An input and output interface 1005 is also connected with the bus 1004. An input unit 1006, an output unit 1007, a communication unit 1008, and a storage unit 1009 are connected with the input and output interface 1005.

The input unit 1006 includes, for example, a keyboard, a mouse, a sensor, and the like. The output unit 1007 includes, for example, a display device such as an LCD or an audio output device such as a headphone or a speaker. The communication unit 1008 includes, for example, a router, a terminal adapter, and the like. The storage unit 1009 includes a storage device such as a hard disk or a flash memory.

The CPU 1001 is capable of performing various types of processing in accordance with various programs stored in the ROM 1002 or various programs loaded from the storage unit 1009 into the RAM 1003. In this example, the CPU 1001 performs processing to be performed by the processing apparatus or the rotation state recognition system, for example. A GPU may be provided separately from the CPU 1001, and similarly to the CPU 1001, may perform various types of processing in accordance with various programs stored in the ROM 1002 or various programs loaded from the storage unit 1009 to the RAM 1003. In this example, the GPU may perform processing to be performed by the processing apparatus or the rotation state recognition system, for example. GPU is an abbreviation for graphics processing unit. Note that the GPU is suitable for an application of performing typical processing in parallel, and is applied to processing in a neural network or the like, so that the processing speed can be increased as compared with the CPU 1001. In the RAM 1003, data and the like necessary for the CPU 1001 and the GPU to perform various types of processing is appropriately stored.

The communication unit 1008 is capable of communicating bidirectionally with the server 1030 through the network 1020. The communication unit 1008 is capable of transmitting data provided from the CPU 1001 to the server 1030, and is capable of outputting data that has been received from the server 1030 to the CPU 1001, the RAM 1003, the storage unit 1009, and the like. The communication unit 1008 may communicate with another device using an analog signal or a digital signal. The storage unit 1009 is capable of exchanging data with the CPU 1001, and saves and erases information.

A drive 1010 may be connected to the input and output interface 1005 as necessary. For example, it is possible to appropriately attach, to the drive 1010, a storage medium such as a magnetic disk 1011, an optical disk 1012, a flexible disk 1013, or a semiconductor memory 1014. The computer program that has been read from each storage medium may be installed in the storage unit 1009 as necessary. In addition, data necessary for the CPU 1001 to perform various types of processing, data obtained as a result of the processing by the CPU 1001, and the like may be stored in each storage medium as necessary.

In each of the above-described example embodiments, that description has been made that image data and moving image data are acquired by a camera, but this is merely an example. The image data and the moving image data is acquirable with various types of any image capturing apparatus.

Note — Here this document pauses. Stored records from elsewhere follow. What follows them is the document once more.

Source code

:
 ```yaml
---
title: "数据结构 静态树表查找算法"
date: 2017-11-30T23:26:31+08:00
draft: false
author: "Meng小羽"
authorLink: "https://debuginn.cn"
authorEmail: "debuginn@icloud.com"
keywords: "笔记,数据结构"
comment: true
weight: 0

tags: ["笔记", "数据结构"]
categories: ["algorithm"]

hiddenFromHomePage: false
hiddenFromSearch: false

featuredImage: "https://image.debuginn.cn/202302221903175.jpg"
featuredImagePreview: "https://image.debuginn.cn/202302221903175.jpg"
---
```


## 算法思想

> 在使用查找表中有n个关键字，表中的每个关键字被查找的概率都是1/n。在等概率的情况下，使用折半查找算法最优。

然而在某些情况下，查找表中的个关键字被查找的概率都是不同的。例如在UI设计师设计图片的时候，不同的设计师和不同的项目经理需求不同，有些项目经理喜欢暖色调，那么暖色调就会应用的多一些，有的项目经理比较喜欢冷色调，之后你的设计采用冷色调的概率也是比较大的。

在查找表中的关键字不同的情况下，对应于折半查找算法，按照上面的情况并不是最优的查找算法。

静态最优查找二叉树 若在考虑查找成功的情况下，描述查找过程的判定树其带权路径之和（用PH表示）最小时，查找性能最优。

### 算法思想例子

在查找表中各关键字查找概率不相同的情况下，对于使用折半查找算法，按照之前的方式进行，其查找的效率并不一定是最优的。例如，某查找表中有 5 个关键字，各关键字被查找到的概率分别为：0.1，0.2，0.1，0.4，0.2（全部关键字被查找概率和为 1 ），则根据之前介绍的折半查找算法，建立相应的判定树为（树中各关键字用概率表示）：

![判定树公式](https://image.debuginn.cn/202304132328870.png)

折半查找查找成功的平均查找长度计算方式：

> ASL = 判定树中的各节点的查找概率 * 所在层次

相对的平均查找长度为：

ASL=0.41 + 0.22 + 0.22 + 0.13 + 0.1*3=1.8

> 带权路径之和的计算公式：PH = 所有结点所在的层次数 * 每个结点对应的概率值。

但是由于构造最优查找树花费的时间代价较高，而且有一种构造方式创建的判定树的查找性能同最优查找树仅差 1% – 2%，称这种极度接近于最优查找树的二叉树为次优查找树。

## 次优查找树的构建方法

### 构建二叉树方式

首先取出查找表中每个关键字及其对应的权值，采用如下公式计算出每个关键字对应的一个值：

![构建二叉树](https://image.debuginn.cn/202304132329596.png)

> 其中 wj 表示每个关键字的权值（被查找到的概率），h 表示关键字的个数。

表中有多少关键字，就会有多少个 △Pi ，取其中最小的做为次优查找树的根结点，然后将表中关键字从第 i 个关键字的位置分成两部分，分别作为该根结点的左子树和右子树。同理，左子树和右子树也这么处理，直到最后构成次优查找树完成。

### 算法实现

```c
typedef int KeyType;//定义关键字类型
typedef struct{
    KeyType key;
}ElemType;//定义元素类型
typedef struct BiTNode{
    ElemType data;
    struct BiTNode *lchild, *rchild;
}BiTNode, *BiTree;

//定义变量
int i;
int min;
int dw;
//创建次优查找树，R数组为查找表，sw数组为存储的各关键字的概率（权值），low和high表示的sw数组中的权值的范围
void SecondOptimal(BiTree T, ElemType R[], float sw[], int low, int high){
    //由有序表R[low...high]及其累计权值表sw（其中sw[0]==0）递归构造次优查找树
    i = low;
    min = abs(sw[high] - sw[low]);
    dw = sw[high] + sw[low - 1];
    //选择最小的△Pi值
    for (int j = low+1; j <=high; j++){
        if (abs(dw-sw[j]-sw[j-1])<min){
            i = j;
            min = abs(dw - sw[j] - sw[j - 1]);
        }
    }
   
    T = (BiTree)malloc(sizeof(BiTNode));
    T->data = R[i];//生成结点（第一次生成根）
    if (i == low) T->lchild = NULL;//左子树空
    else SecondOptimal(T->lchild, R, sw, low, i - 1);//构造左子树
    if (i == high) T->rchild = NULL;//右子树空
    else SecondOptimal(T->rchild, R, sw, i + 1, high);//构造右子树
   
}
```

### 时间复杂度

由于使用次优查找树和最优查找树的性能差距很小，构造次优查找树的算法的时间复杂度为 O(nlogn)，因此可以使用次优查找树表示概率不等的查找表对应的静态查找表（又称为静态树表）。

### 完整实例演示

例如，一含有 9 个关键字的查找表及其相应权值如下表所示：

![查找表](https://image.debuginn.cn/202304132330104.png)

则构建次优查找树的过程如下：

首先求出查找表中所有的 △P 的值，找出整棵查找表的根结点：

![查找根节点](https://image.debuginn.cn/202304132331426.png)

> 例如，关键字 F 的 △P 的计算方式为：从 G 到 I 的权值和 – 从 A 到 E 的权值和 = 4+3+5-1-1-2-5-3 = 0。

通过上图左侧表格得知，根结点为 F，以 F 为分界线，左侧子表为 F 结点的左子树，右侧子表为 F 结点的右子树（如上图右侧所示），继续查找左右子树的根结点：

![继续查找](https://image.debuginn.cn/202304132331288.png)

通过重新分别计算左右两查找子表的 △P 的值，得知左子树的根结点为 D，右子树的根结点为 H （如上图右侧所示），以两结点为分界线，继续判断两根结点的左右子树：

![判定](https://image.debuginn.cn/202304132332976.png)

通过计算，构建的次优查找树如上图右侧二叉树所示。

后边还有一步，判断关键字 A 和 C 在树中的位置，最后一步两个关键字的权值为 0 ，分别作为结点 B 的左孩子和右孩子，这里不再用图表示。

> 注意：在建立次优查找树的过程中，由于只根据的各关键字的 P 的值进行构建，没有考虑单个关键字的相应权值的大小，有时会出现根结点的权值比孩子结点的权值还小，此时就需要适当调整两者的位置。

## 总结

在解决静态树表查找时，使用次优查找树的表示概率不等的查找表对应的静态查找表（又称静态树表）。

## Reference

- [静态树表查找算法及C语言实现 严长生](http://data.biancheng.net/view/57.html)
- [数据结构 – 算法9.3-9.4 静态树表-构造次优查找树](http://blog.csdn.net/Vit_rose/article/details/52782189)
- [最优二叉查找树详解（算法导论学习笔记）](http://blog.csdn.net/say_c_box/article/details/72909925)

While the present disclosure has been particularly shown and described with reference to example embodiments thereof, the present disclosure is not limited to these example embodiments. It will be understood by those of ordinary skill in the art that various changes in form and details may be made therein without departing from the sprit and scope of the present disclosure as defined by the claims. And each embodiment can be appropriately combined with at least one of embodiments.

Each of the drawings or figures is merely an example to illustrate one or more example embodiments. Each figure may not be associated with only one particular example embodiment, but may be associated with one or more other example embodiments. As those of ordinary skill in the art will understand, various features or steps described with reference to any one of the figures can be combined with features or steps illustrated in one or more other figures, for example to produce example embodiments that are not explicitly illustrated or described. Not all of the features or steps illustrated in any one of the figures to describe an example embodiment are necessarily essential, and some features or steps may be omitted. The order of the steps described in any of the figures may be changed as appropriate.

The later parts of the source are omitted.